Fresh Streams – Back to the Future 2 – Standing at the crossroads

To sum up the Fresh Steams conference in just a few words is almost impossible. In fact to be honest how in such testing times the organisers managed to stage such an event is little short of a miracle. 

That’s because between 2pm on Monday and 1pm on Wednesday, either in a conference hall or online they managed to engage with literally hundreds of delegates through seven main sessions of worship, prayer and teaching alongside producing sixteen online seminars.

Above you can see some pictures taken from the final session of the conference, a two hour session which included some really powerful one minute testimonies and an inspiring talk by Mark Elder Minister of Tarporley Chapel. Mark focussed on the demands and the pressures of leadership and how when you are running round like a headless chicken trying to do all those jobs nobody else wants God is always there for you.

From Roy Searle’s opening seminar on Monday lunchtime right the way through until the same time on Wednesday one message kept repeating itself. And that was that we are living in times of great change, times when although what we used to do is still relevant the way we (the church) do it is maybe not compatible with 2022. 

Shelley managed to travel to the Hayes Centre in Derbyshire on the Tuesday, and we have invited her to tell us just a little bit about what she experienced… 

“Fresh Streams conference took the theme of ‘Back to the Future part 2’ and followed on from last years online conference, much of which you can still watch on the Fresh Streams website. This year it was good to connect with others online and in person and to hear stories of the last 18 months from churches around the country.

We shared about God’s faithfulness but also prayed for our churches and their leaders and sought to find God’s perspective through hearing His word, creative worship, seminars and conversation.

There was also space just to be, and a sense among many leaders that life had been so busy in responding and trying to fix things in a rapidly changing environment that the ‘doing for God’ had overtaken the ‘being with God’.

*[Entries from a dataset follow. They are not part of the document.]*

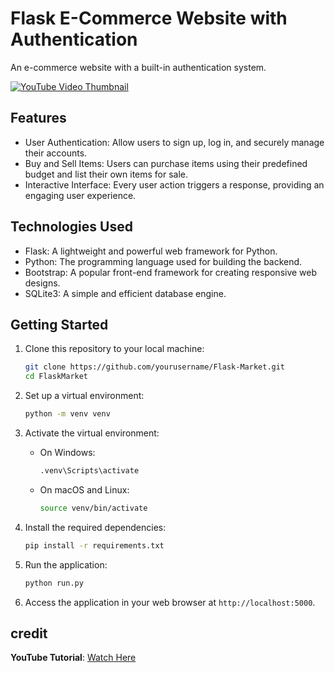 # Flask E-Commerce Website with Authentication

An e-commerce website with a built-in authentication system.

[![YouTube Video Thumbnail](https://img.youtube.com/vi/vQS_VokWkII/0.jpg)](https://youtu.be/vQS_VokWkII)


## Features

- User Authentication: Allow users to sign up, log in, and securely manage their accounts.
- Buy and Sell Items: Users can purchase items using their predefined budget and list their own items for sale.
- Interactive Interface: Every user action triggers a response, providing an engaging user experience.

## Technologies Used

- Flask: A lightweight and powerful web framework for Python.
- Python: The programming language used for building the backend.
- Bootstrap: A popular front-end framework for creating responsive web designs.
- SQLite3: A simple and efficient database engine.

## Getting Started

1. Clone this repository to your local machine:

   ```bash
   git clone https://github.com/yourusername/Flask-Market.git
   cd FlaskMarket
   ```

2. Set up a virtual environment:

   ```bash
   python -m venv venv
   ```

3. Activate the virtual environment:

   - On Windows:

     ```bash
     .venv\Scripts\activate
     ```

   - On macOS and Linux:

     ```bash
     source venv/bin/activate
     ```

4. Install the required dependencies:

   ```bash
   pip install -r requirements.txt
   ```

5. Run the application:

   ```bash
   python run.py
   ```

6. Access the application in your web browser at `http://localhost:5000`.

## credit
**YouTube Tutorial**: [Watch Here](https://www.youtube.com/watch?v=Qr4QMBUPxWo)
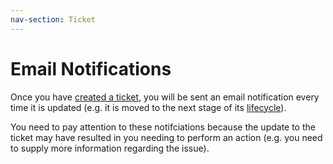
 ```yaml
---
nav-section: Ticket
---
```

# Email Notifications

Once you have [created a ticket](../ticket/create), you will be sent an email notification every time it is updated (e.g. it is moved to the next stage of its [lifecycle](../ticket/lifecycle)).

You need to pay attention to these notifciations because the update to the ticket may have resulted in you needing to perform an action (e.g. you need to supply more information regarding the issue).
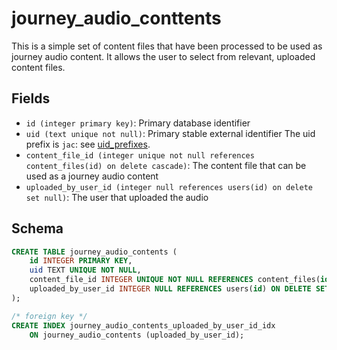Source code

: # journey_audio_conttents

This is a simple set of content files that have been processed to be used as
journey audio content. It allows the user to select from relevant, uploaded
content files.

## Fields

-   `id (integer primary key)`: Primary database identifier
-   `uid (text unique not null)`: Primary stable external identifier The
    uid prefix is `jac`: see [uid_prefixes](../uid_prefixes.md).
-   `content_file_id (integer unique not null references content_files(id) on delete cascade)`:
    The content file that can be used as a journey audio content
-   `uploaded_by_user_id (integer null references users(id) on delete set null)`:
    The user that uploaded the audio

## Schema

```sql
CREATE TABLE journey_audio_contents (
    id INTEGER PRIMARY KEY,
    uid TEXT UNIQUE NOT NULL,
    content_file_id INTEGER UNIQUE NOT NULL REFERENCES content_files(id) ON DELETE CASCADE,
    uploaded_by_user_id INTEGER NULL REFERENCES users(id) ON DELETE SET NULL
);

/* foreign key */
CREATE INDEX journey_audio_contents_uploaded_by_user_id_idx
    ON journey_audio_contents (uploaded_by_user_id);
```
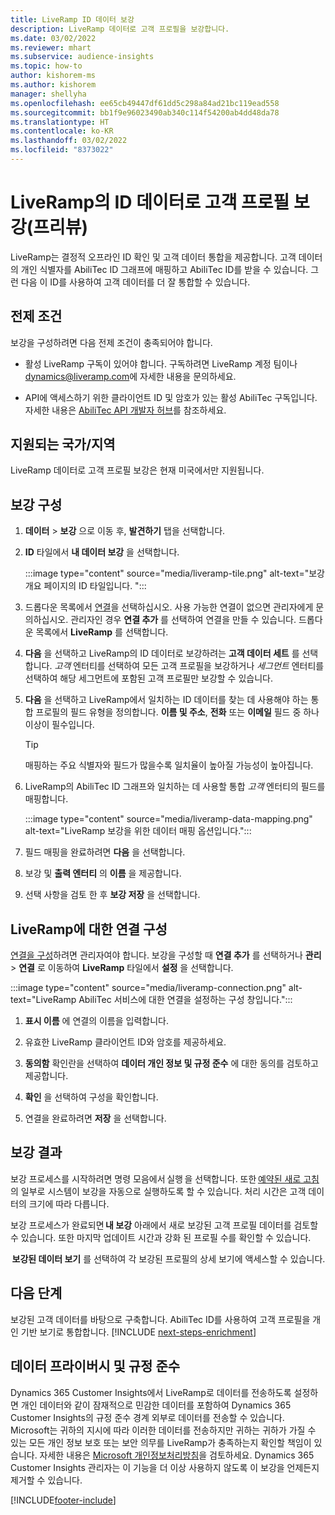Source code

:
 ```yaml
---
title: LiveRamp ID 데이터 보강
description: LiveRamp 데이터로 고객 프로필을 보강합니다.
ms.date: 03/02/2022
ms.reviewer: mhart
ms.subservice: audience-insights
ms.topic: how-to
author: kishorem-ms
ms.author: kishorem
manager: shellyha
ms.openlocfilehash: ee65cb49447df61dd5c298a84ad21bc119ead558
ms.sourcegitcommit: bb1f9e96023490ab340c114f54200ab4dd48da78
ms.translationtype: HT
ms.contentlocale: ko-KR
ms.lasthandoff: 03/02/2022
ms.locfileid: "8373022"
---
```

# <a name="enrich-customer-profiles-with-identity-data-from-liveramp-preview"></a>LiveRamp의 ID 데이터로 고객 프로필 보강(프리뷰) 

LiveRamp는 결정적 오프라인 ID 확인 및 고객 데이터 통합을 제공합니다. 고객 데이터의 개인 식별자를 AbiliTec ID 그래프에 매핑하고 AbiliTec ID를 받을 수 있습니다. 그런 다음 이 ID를 사용하여 고객 데이터를 더 잘 통합할 수 있습니다. 

## <a name="prerequisites"></a>전제 조건 

보강을 구성하려면 다음 전제 조건이 충족되어야 합니다. 

- 활성 LiveRamp 구독이 있어야 합니다. 구독하려면 LiveRamp 계정 팀이나 [dynamics@liveramp.com](mailto:dynamics@liveramp.com)에 자세한 내용을 문의하세요.   

- API에 액세스하기 위한 클라이언트 ID 및 암호가 있는 활성 AbiliTec 구독입니다. 자세한 내용은 [AbiliTec API 개발자 허브](https://developers.liveramp.com/abilitec-api/)를 참조하세요. 

## <a name="supported-countriesregions"></a>지원되는 국가/지역 

LiveRamp 데이터로 고객 프로필 보강은 현재 미국에서만 지원됩니다. 

## <a name="configure-the-enrichment"></a>보강 구성 

1. **데이터** > **보강** 으로 이동 후, **발견하기** 탭을 선택합니다. 

1. **ID** 타일에서 **내 데이터 보강** 을 선택합니다. 

   :::image type="content" source="media/liveramp-tile.png" alt-text="보강 개요 페이지의 ID 타일입니다. ":::

1. 드롭다운 목록에서 [연결](connections.md)을 선택하십시오. 사용 가능한 연결이 없으면 관리자에게 문의하십시오. 관리자인 경우 **연결 추가** 를 선택하여 연결을 만들 수 있습니다. 드롭다운 목록에서 **LiveRamp** 를 선택합니다. 

1. **다음** 을 선택하고 LiveRamp의 ID 데이터로 보강하려는 **고객 데이터 세트** 를 선택합니다. *고객* 엔터티를 선택하여 모든 고객 프로필을 보강하거나 *세그먼트* 엔터티를 선택하여 해당 세그먼트에 포함된 고객 프로필만 보강할 수 있습니다. 

1. **다음** 을 선택하고 LiveRamp에서 일치하는 ID 데이터를 찾는 데 사용해야 하는 통합 프로필의 필드 유형을 정의합니다. **이름 및 주소**, **전화** 또는 **이메일** 필드 중 하나 이상이 필수입니다. 

   > [!TIP]
   > 매핑하는 주요 식별자와 필드가 많을수록 일치율이 높아질 가능성이 높아집니다. 

1. LiveRamp의 AbiliTec ID 그래프와 일치하는 데 사용할 통합 *고객* 엔터티의 필드를 매핑합니다. 

   :::image type="content" source="media/liveramp-data-mapping.png" alt-text="LiveRamp 보강을 위한 데이터 매핑 옵션입니다.":::

1. 필드 매핑을 완료하려면 **다음** 을 선택합니다. 

1. 보강 및 **출력 엔터티** 의 **이름** 을 제공합니다. 

1. 선택 사항을 검토 한 후 **보강 저장** 을 선택합니다. 

## <a name="configure-the-connection-for-liveramp"></a>LiveRamp에 대한 연결 구성 

[연결을 구성](connections.md)하려면 관리자여야 합니다. 보강을 구성할 때 **연결 추가** 를 선택하거나 **관리** > **연결** 로 이동하여 **LiveRamp** 타일에서 **설정** 을 선택합니다. 

:::image type="content" source="media/liveramp-connection.png" alt-text="LiveRamp AbiliTec 서비스에 대한 연결을 설정하는 구성 창입니다.":::

1. **표시 이름** 에 연결의 이름을 입력합니다. 

1. 유효한 LiveRamp 클라이언트 ID와 암호를 제공하세요. 

1. **동의함** 확인란을 선택하여 **데이터 개인 정보 및 규정 준수** 에 대한 동의를 검토하고 제공합니다. 

1. **확인** 을 선택하여 구성을 확인합니다. 

1. 연결을 완료하려면 **저장** 을 선택합니다. 

## <a name="enrichment-results"></a>보강 결과 

보강 프로세스를 시작하려면 명령 모음에서 실행 을 선택합니다. 또한 [예약된 새로 고침](system.md#schedule-tab)의 일부로 시스템이 보강을 자동으로 실행하도록 할 수 있습니다. 처리 시간은 고객 데이터의 크기에 따라 다릅니다. 

보강 프로세스가 완료되면 **내 보강** 아래에서 새로 보강된 고객 프로필 데이터를 검토할 수 있습니다. 또한 마지막 업데이트 시간과 강화 된 프로필 수를 확인할 수 있습니다. 

 **보강된 데이터 보기** 를 선택하여 각 보강된 프로필의 상세 보기에 액세스할 수 있습니다. 

## <a name="next-steps"></a>다음 단계

보강된 고객 데이터를 바탕으로 구축합니다. AbiliTec ID를 사용하여 고객 프로필을 개인 기반 보기로 통합합니다. 
[!INCLUDE [next-steps-enrichment](../includes/next-steps-enrichment.md)]

## <a name="data-privacy-and-compliance"></a>데이터 프라이버시 및 규정 준수 

Dynamics 365 Customer Insights에서 LiveRamp로 데이터를 전송하도록 설정하면 개인 데이터와 같이 잠재적으로 민감한 데이터를 포함하여 Dynamics 365 Customer Insights의 규정 준수 경계 외부로 데이터를 전송할 수 있습니다. Microsoft는 귀하의 지시에 따라 이러한 데이터를 전송하지만 귀하는 귀하가 가질 수 있는 모든 개인 정보 보호 또는 보안 의무를 LiveRamp가 충족하는지 확인할 책임이 있습니다. 자세한 내용은 [Microsoft 개인정보처리방침](https://go.microsoft.com/fwlink/?linkid=396732)을 검토하세요. Dynamics 365 Customer Insights 관리자는 이 기능을 더 이상 사용하지 않도록 이 보강을 언제든지 제거할 수 있습니다. 


[!INCLUDE[footer-include](../includes/footer-banner.md)]
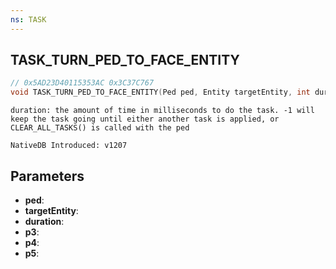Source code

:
```yaml
---
ns: TASK
---
```

## TASK_TURN_PED_TO_FACE_ENTITY

```c
// 0x5AD23D40115353AC 0x3C37C767
void TASK_TURN_PED_TO_FACE_ENTITY(Ped ped, Entity targetEntity, int duration, float p3, float p4, float p5);
```

```
duration: the amount of time in milliseconds to do the task. -1 will keep the task going until either another task is applied, or CLEAR_ALL_TASKS() is called with the ped

NativeDB Introduced: v1207
```

## Parameters
* **ped**:
* **targetEntity**:
* **duration**:
* **p3**:
* **p4**:
* **p5**:
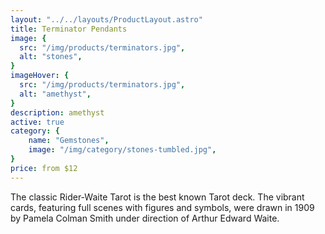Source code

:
 ```yaml
---
layout: "../../layouts/ProductLayout.astro"
title: Terminator Pendants
image: {
  src: "/img/products/terminators.jpg",
  alt: "stones",
}
imageHover: {
  src: "/img/products/terminators.jpg",
  alt: "amethyst",
}
description: amethyst
active: true
category: {
    name: "Gemstones",
    image: "/img/category/stones-tumbled.jpg",
}
price: from $12
---
```


The classic Rider-Waite Tarot is the best known Tarot deck. The vibrant cards, featuring full scenes with figures and symbols, were drawn in 1909 by Pamela Colman Smith under direction of Arthur Edward Waite.


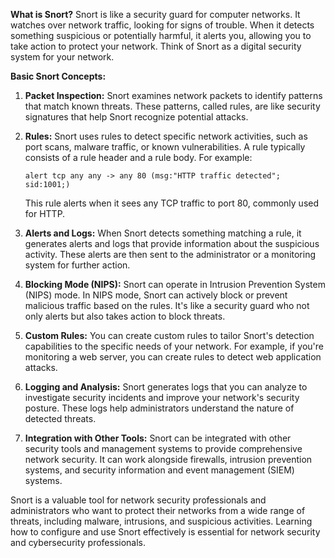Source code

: **What is Snort?**
Snort is like a security guard for computer networks. It watches over network traffic, looking for signs of trouble. When it detects something suspicious or potentially harmful, it alerts you, allowing you to take action to protect your network. Think of Snort as a digital security system for your network.

**Basic Snort Concepts:**

1. **Packet Inspection:**
   Snort examines network packets to identify patterns that match known threats. These patterns, called rules, are like security signatures that help Snort recognize potential attacks.

2. **Rules:**
   Snort uses rules to detect specific network activities, such as port scans, malware traffic, or known vulnerabilities. A rule typically consists of a rule header and a rule body. For example:

   ```
   alert tcp any any -> any 80 (msg:"HTTP traffic detected"; sid:1001;)
   ```

   This rule alerts when it sees any TCP traffic to port 80, commonly used for HTTP.

3. **Alerts and Logs:**
   When Snort detects something matching a rule, it generates alerts and logs that provide information about the suspicious activity. These alerts are then sent to the administrator or a monitoring system for further action.

4. **Blocking Mode (NIPS):**
   Snort can operate in Intrusion Prevention System (NIPS) mode. In NIPS mode, Snort can actively block or prevent malicious traffic based on the rules. It's like a security guard who not only alerts but also takes action to block threats.

5. **Custom Rules:**
   You can create custom rules to tailor Snort's detection capabilities to the specific needs of your network. For example, if you're monitoring a web server, you can create rules to detect web application attacks.

6. **Logging and Analysis:**
   Snort generates logs that you can analyze to investigate security incidents and improve your network's security posture. These logs help administrators understand the nature of detected threats.

7. **Integration with Other Tools:**
   Snort can be integrated with other security tools and management systems to provide comprehensive network security. It can work alongside firewalls, intrusion prevention systems, and security information and event management (SIEM) systems.

Snort is a valuable tool for network security professionals and administrators who want to protect their networks from a wide range of threats, including malware, intrusions, and suspicious activities. Learning how to configure and use Snort effectively is essential for network security and cybersecurity professionals.
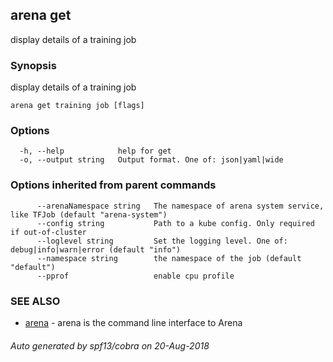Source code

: ## arena get

display details of a training job

### Synopsis

display details of a training job

```
arena get training job [flags]
```

### Options

```
  -h, --help            help for get
  -o, --output string   Output format. One of: json|yaml|wide
```

### Options inherited from parent commands

```
      --arenaNamespace string   The namespace of arena system service, like TFJob (default "arena-system")
      --config string           Path to a kube config. Only required if out-of-cluster
      --loglevel string         Set the logging level. One of: debug|info|warn|error (default "info")
      --namespace string        the namespace of the job (default "default")
      --pprof                   enable cpu profile
```

### SEE ALSO

* [arena](arena.md)	 - arena is the command line interface to Arena

###### Auto generated by spf13/cobra on 20-Aug-2018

As Roy Searle said at the start of the conference, ‘there is meaning in the waiting’. Despite the personal and corporate challenges people had faced over the last year (many talked about losing loved ones and diminishing numbers of volunteers) there was also a sense that God was doing a new thing amongst His people and there were stories of people coming to faith through encounters with God, a greater awareness of God speaking through prophecy and the real blessings of intentional relationships.”